## About this task
A copy is needed of each line in the records that has the word "RSSI".

## The records
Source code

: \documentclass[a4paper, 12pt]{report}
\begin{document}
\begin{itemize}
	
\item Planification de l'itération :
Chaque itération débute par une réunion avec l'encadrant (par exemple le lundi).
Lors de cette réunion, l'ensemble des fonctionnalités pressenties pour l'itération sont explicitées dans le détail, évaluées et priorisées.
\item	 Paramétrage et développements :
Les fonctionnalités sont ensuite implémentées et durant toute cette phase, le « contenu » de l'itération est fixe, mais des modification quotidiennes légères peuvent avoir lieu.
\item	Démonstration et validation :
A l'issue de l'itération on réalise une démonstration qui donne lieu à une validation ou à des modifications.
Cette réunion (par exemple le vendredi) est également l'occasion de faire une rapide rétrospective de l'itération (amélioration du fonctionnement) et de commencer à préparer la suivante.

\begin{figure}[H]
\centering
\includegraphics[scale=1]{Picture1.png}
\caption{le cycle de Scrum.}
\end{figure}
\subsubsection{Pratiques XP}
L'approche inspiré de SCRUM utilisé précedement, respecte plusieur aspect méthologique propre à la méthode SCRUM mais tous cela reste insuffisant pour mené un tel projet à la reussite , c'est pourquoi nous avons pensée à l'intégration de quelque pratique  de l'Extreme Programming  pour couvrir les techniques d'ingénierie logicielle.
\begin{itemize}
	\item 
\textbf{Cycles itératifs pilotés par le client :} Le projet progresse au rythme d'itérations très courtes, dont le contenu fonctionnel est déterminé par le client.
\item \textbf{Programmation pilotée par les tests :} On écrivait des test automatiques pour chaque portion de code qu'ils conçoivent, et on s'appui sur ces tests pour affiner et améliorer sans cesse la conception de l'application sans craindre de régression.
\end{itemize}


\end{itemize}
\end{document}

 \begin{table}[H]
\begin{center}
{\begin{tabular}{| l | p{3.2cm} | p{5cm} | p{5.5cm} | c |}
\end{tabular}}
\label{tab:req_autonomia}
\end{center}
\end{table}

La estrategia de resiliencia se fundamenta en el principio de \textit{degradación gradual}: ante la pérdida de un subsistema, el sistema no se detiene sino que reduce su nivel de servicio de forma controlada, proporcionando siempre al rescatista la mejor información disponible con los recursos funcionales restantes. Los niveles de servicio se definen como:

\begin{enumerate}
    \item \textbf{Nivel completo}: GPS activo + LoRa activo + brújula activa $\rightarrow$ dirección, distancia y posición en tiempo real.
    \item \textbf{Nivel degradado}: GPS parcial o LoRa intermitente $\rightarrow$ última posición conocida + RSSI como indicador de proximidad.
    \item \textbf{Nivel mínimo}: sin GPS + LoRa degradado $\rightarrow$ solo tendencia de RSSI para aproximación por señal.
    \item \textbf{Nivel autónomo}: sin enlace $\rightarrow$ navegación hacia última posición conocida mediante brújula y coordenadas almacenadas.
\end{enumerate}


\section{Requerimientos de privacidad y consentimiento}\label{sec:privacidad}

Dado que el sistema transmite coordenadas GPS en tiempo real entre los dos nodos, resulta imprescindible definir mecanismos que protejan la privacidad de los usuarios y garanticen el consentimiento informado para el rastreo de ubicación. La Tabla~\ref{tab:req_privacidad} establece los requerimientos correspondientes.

## Finished exercise
    \item \textbf{Nivel degradado}: GPS parcial o LoRa intermitente $\rightarrow$ última posición conocida + RSSI como indicador de proximidad.
    \item \textbf{Nivel mínimo}: sin GPS + LoRa degradado $\rightarrow$ solo tendencia de RSSI para aproximación por señal.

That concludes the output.